__What the task requires__.
Every line from the one containing "amax we are" to the end of the listing below should be transcribed exactly, and no line outside that span should appear.

__Data shown__.
+---+

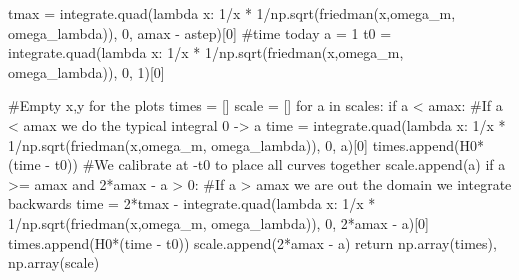 \documentclass[
  letterpaper,
  DIV=11,
  numbers=noendperiod]{scrreprt}
\newenvironment{Shaded}{\begin{snugshade}}{\end{snugshade}}
\newcommand{\CommentTok}[1]{\textcolor[rgb]{0.37,0.37,0.37}{#1}}
\newcommand{\ControlFlowTok}[1]{\textcolor[rgb]{0.00,0.23,0.31}{#1}}
\newcommand{\DecValTok}[1]{\textcolor[rgb]{0.68,0.00,0.00}{#1}}
\newcommand{\KeywordTok}[1]{\textcolor[rgb]{0.00,0.23,0.31}{#1}}
\newcommand{\NormalTok}[1]{\textcolor[rgb]{0.00,0.23,0.31}{#1}}
\newcommand{\OperatorTok}[1]{\textcolor[rgb]{0.37,0.37,0.37}{#1}}
\begin{document}
\begin{tcolorbox}[enhanced jigsaw, toprule=.15mm, colframe=quarto-callout-color-frame, bottomrule=.15mm, leftrule=.75mm, left=2mm, breakable, rightrule=.15mm, arc=.35mm, opacityback=0, colback=white]
\begin{Shaded}
\begin{Highlighting}[]
\NormalTok{    tmax }\OperatorTok{=}\NormalTok{ integrate.quad(}\KeywordTok{lambda}\NormalTok{ x: }\DecValTok{1}\OperatorTok{/}\NormalTok{x }\OperatorTok{*} \DecValTok{1}\OperatorTok{/}\NormalTok{np.sqrt(friedman(x,omega\_m, omega\_lambda)), }\DecValTok{0}\NormalTok{, amax }\OperatorTok{{-}}\NormalTok{ astep)[}\DecValTok{0}\NormalTok{]}
    \CommentTok{\#time today a = 1}
\NormalTok{    t0 }\OperatorTok{=}\NormalTok{ integrate.quad(}\KeywordTok{lambda}\NormalTok{ x: }\DecValTok{1}\OperatorTok{/}\NormalTok{x }\OperatorTok{*} \DecValTok{1}\OperatorTok{/}\NormalTok{np.sqrt(friedman(x,omega\_m, omega\_lambda)), }\DecValTok{0}\NormalTok{, }\DecValTok{1}\NormalTok{)[}\DecValTok{0}\NormalTok{]}

    \CommentTok{\#Empty x,y for the plots}
\NormalTok{    times }\OperatorTok{=}\NormalTok{ []}
\NormalTok{    scale }\OperatorTok{=}\NormalTok{ []}
    \ControlFlowTok{for}\NormalTok{ a }\KeywordTok{in}\NormalTok{ scales:}
        \ControlFlowTok{if}\NormalTok{ a }\OperatorTok{\textless{}}\NormalTok{ amax: }\CommentTok{\#If a \textless{} amax we do the typical integral 0 {-}\textgreater{} a}
\NormalTok{            time }\OperatorTok{=}\NormalTok{ integrate.quad(}\KeywordTok{lambda}\NormalTok{ x: }\DecValTok{1}\OperatorTok{/}\NormalTok{x }\OperatorTok{*} \DecValTok{1}\OperatorTok{/}\NormalTok{np.sqrt(friedman(x,omega\_m, omega\_lambda)), }\DecValTok{0}\NormalTok{, a)[}\DecValTok{0}\NormalTok{]}
\NormalTok{            times.append(H0}\OperatorTok{*}\NormalTok{(time }\OperatorTok{{-}}\NormalTok{ t0)) }\CommentTok{\#We calibrate at {-}t0 to place all curves together}
\NormalTok{            scale.append(a)}
        \ControlFlowTok{if}\NormalTok{ a }\OperatorTok{\textgreater{}=}\NormalTok{ amax }\KeywordTok{and} \DecValTok{2}\OperatorTok{*}\NormalTok{amax }\OperatorTok{{-}}\NormalTok{ a }\OperatorTok{\textgreater{}} \DecValTok{0}\NormalTok{: }\CommentTok{\#If a \textgreater{} amax we are out the domain we integrate backwards}
\NormalTok{            time }\OperatorTok{=} \DecValTok{2}\OperatorTok{*}\NormalTok{tmax }\OperatorTok{{-}}\NormalTok{ integrate.quad(}\KeywordTok{lambda}\NormalTok{ x: }\DecValTok{1}\OperatorTok{/}\NormalTok{x }\OperatorTok{*} \DecValTok{1}\OperatorTok{/}\NormalTok{np.sqrt(friedman(x,omega\_m, omega\_lambda)), }\DecValTok{0}\NormalTok{, }\DecValTok{2}\OperatorTok{*}\NormalTok{amax }\OperatorTok{{-}}\NormalTok{ a)[}\DecValTok{0}\NormalTok{]}
\NormalTok{            times.append(H0}\OperatorTok{*}\NormalTok{(time }\OperatorTok{{-}}\NormalTok{ t0))}
\NormalTok{            scale.append(}\DecValTok{2}\OperatorTok{*}\NormalTok{amax }\OperatorTok{{-}}\NormalTok{ a)}
    \ControlFlowTok{return}\NormalTok{ np.array(times), np.array(scale)}


\end{Highlighting}
\end{Shaded}
\end{tcolorbox}
\end{document}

+---+

__Written solution__.
        \ControlFlowTok{if}\NormalTok{ a }\OperatorTok{\textgreater{}=}\NormalTok{ amax }\KeywordTok{and} \DecValTok{2}\OperatorTok{*}\NormalTok{amax }\OperatorTok{{-}}\NormalTok{ a }\OperatorTok{\textgreater{}} \DecValTok{0}\NormalTok{: }\CommentTok{\#If a \textgreater{} amax we are out the domain we integrate backwards}
\NormalTok{            time }\OperatorTok{=} \DecValTok{2}\OperatorTok{*}\NormalTok{tmax }\OperatorTok{{-}}\NormalTok{ integrate.quad(}\KeywordTok{lambda}\NormalTok{ x: }\DecValTok{1}\OperatorTok{/}\NormalTok{x }\OperatorTok{*} \DecValTok{1}\OperatorTok{/}\NormalTok{np.sqrt(friedman(x,omega\_m, omega\_lambda)), }\DecValTok{0}\NormalTok{, }\DecValTok{2}\OperatorTok{*}\NormalTok{amax }\OperatorTok{{-}}\NormalTok{ a)[}\DecValTok{0}\NormalTok{]}
\NormalTok{            times.append(H0}\OperatorTok{*}\NormalTok{(time }\OperatorTok{{-}}\NormalTok{ t0))}
\NormalTok{            scale.append(}\DecValTok{2}\OperatorTok{*}\NormalTok{amax }\OperatorTok{{-}}\NormalTok{ a)}
    \ControlFlowTok{return}\NormalTok{ np.array(times), np.array(scale)}


\end{Highlighting}
\end{Shaded}
\end{tcolorbox}
\end{document}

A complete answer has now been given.